» Task item: Return every line of the listing below, unchanged, from its first line to the line holding "### *Code outline*", that line included.

» The records:
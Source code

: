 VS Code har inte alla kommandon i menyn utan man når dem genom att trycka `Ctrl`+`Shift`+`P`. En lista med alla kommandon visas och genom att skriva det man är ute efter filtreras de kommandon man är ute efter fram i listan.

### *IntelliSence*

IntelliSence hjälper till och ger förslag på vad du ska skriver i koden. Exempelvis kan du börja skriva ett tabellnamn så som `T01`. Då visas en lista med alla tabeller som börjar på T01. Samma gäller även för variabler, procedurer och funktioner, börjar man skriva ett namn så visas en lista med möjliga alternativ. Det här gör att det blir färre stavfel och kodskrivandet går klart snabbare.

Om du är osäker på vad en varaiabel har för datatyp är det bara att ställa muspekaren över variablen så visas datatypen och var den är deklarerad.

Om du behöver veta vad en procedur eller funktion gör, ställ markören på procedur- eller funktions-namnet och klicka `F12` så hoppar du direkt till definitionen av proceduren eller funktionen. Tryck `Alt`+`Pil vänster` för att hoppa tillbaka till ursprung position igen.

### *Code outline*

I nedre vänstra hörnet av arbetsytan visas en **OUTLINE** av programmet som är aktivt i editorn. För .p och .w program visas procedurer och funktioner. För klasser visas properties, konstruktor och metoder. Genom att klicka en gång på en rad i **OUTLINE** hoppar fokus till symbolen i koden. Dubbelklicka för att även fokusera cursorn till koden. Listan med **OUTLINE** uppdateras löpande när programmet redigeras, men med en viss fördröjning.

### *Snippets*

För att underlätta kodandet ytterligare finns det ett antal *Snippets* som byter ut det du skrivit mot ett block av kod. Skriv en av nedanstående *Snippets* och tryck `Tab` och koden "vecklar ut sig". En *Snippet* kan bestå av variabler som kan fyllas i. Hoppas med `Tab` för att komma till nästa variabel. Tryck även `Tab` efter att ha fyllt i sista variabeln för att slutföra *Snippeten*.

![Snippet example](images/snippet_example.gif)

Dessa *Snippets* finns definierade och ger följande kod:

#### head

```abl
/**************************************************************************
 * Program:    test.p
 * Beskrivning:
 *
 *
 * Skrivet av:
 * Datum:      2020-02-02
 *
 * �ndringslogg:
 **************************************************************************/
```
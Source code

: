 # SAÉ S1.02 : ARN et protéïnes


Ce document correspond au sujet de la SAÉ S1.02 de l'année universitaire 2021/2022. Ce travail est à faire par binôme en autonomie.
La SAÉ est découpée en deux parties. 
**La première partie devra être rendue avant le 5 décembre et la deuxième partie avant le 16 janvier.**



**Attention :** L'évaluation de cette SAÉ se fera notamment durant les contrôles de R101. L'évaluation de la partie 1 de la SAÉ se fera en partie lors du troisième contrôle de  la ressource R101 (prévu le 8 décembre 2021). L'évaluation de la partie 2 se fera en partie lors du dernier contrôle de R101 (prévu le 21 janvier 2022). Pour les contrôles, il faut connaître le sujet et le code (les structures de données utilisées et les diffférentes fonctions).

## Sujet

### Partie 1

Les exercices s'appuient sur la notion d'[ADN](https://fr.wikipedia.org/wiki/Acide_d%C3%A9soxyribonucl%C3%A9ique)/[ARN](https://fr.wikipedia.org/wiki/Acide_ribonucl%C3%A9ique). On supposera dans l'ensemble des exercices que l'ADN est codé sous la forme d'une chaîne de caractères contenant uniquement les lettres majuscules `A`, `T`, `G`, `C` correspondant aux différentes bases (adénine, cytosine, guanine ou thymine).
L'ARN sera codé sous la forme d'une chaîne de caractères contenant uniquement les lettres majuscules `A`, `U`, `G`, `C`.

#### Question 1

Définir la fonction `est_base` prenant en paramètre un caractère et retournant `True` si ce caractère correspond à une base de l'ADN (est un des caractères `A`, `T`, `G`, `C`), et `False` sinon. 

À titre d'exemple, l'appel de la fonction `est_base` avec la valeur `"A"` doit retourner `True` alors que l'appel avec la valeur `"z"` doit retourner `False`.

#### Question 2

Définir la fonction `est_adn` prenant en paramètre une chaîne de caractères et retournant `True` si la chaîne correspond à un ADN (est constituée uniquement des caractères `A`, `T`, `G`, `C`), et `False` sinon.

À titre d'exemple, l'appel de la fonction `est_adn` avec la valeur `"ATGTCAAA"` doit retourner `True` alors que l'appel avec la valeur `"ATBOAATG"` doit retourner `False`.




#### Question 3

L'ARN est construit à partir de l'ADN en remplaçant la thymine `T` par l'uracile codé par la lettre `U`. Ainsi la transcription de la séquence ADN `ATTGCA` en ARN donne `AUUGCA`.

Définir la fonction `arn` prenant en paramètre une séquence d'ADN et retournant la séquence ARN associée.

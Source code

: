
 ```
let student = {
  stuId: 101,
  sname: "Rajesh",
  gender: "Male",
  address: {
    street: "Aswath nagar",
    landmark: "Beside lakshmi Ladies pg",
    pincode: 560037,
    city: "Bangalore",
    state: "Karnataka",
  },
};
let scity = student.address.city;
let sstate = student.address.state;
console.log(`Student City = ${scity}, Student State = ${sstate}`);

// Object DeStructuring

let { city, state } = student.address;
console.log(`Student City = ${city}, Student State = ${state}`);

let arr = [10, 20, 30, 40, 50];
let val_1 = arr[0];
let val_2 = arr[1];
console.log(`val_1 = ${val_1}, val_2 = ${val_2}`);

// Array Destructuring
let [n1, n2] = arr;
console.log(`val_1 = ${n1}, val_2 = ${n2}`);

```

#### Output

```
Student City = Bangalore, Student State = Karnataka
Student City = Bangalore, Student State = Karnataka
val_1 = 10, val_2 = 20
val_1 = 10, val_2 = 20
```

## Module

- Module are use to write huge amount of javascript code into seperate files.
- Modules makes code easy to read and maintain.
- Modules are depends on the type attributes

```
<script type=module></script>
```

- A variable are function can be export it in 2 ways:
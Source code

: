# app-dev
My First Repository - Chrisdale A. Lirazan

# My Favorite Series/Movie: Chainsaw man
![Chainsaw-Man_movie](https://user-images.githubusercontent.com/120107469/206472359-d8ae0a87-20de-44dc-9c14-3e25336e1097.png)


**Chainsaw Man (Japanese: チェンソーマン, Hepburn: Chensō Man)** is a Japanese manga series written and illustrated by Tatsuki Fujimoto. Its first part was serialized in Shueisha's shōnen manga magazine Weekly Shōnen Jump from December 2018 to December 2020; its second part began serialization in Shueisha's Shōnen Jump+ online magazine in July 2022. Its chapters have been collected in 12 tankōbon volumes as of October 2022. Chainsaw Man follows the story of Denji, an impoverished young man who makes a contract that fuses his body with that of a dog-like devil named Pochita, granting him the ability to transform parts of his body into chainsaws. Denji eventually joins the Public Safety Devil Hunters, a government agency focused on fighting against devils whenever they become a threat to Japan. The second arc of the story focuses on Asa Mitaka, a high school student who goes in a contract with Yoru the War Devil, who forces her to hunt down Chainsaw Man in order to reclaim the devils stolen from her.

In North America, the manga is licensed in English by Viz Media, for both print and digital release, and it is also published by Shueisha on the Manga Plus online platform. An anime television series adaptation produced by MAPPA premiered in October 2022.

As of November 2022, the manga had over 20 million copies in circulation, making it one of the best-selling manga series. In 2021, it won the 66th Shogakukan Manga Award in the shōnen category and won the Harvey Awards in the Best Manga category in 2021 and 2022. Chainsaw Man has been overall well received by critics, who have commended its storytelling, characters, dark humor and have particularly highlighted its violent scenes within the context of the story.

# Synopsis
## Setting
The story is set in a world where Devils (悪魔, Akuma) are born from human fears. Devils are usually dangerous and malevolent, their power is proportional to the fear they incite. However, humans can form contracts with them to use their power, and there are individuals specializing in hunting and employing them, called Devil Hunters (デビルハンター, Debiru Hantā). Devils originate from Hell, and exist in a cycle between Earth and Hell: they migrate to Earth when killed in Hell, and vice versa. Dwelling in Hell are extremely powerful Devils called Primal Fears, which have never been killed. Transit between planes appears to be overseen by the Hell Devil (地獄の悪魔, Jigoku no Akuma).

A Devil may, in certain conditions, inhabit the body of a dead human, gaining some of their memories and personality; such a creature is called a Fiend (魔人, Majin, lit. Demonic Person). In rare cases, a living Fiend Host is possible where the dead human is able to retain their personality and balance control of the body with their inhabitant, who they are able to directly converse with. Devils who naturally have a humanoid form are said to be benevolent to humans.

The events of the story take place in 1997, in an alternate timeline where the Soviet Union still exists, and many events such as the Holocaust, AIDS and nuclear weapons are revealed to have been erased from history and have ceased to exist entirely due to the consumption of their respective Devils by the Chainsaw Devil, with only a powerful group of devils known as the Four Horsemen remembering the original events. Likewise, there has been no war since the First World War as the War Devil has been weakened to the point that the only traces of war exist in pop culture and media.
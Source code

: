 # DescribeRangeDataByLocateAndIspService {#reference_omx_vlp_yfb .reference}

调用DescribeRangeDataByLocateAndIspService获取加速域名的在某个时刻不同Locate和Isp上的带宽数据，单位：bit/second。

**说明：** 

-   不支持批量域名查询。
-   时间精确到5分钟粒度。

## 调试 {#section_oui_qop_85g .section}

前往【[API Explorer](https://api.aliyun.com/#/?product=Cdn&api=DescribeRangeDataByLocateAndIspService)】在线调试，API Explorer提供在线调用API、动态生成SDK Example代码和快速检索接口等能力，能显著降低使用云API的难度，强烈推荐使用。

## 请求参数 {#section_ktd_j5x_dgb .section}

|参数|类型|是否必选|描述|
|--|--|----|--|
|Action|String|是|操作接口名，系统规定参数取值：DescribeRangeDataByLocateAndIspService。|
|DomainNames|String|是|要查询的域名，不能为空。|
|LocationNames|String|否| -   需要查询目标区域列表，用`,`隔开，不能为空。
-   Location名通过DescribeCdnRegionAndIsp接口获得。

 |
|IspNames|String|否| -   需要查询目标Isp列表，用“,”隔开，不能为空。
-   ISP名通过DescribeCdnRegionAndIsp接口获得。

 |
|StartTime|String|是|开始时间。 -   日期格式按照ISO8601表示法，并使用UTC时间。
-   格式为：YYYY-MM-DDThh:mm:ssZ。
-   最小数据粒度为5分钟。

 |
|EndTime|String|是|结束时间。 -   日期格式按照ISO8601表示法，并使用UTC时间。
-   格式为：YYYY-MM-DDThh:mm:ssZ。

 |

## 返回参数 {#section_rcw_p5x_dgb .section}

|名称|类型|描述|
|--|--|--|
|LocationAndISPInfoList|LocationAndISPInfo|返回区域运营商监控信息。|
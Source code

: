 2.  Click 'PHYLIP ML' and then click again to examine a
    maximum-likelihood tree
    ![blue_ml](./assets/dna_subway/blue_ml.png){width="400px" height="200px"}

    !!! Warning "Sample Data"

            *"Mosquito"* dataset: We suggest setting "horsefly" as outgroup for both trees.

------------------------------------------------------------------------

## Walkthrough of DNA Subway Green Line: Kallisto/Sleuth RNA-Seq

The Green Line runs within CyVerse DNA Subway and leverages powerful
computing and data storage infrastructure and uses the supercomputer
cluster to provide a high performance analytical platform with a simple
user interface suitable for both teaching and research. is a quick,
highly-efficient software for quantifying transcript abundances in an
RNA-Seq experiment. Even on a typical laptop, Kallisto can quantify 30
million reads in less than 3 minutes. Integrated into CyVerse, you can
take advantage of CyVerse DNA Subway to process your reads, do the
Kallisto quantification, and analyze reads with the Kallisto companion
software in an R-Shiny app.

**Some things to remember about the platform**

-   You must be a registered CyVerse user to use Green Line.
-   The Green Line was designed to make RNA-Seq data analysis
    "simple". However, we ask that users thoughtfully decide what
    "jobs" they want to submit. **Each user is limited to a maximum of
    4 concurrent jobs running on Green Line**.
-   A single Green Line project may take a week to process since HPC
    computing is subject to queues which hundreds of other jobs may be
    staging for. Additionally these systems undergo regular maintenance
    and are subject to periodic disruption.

» Response:
Source code

: VS Code har inte alla kommandon i menyn utan man når dem genom att trycka `Ctrl`+`Shift`+`P`. En lista med alla kommandon visas och genom att skriva det man är ute efter filtreras de kommandon man är ute efter fram i listan.

### *IntelliSence*

IntelliSence hjälper till och ger förslag på vad du ska skriver i koden. Exempelvis kan du börja skriva ett tabellnamn så som `T01`. Då visas en lista med alla tabeller som börjar på T01. Samma gäller även för variabler, procedurer och funktioner, börjar man skriva ett namn så visas en lista med möjliga alternativ. Det här gör att det blir färre stavfel och kodskrivandet går klart snabbare.

Om du är osäker på vad en varaiabel har för datatyp är det bara att ställa muspekaren över variablen så visas datatypen och var den är deklarerad.

Om du behöver veta vad en procedur eller funktion gör, ställ markören på procedur- eller funktions-namnet och klicka `F12` så hoppar du direkt till definitionen av proceduren eller funktionen. Tryck `Alt`+`Pil vänster` för att hoppa tillbaka till ursprung position igen.

### *Code outline*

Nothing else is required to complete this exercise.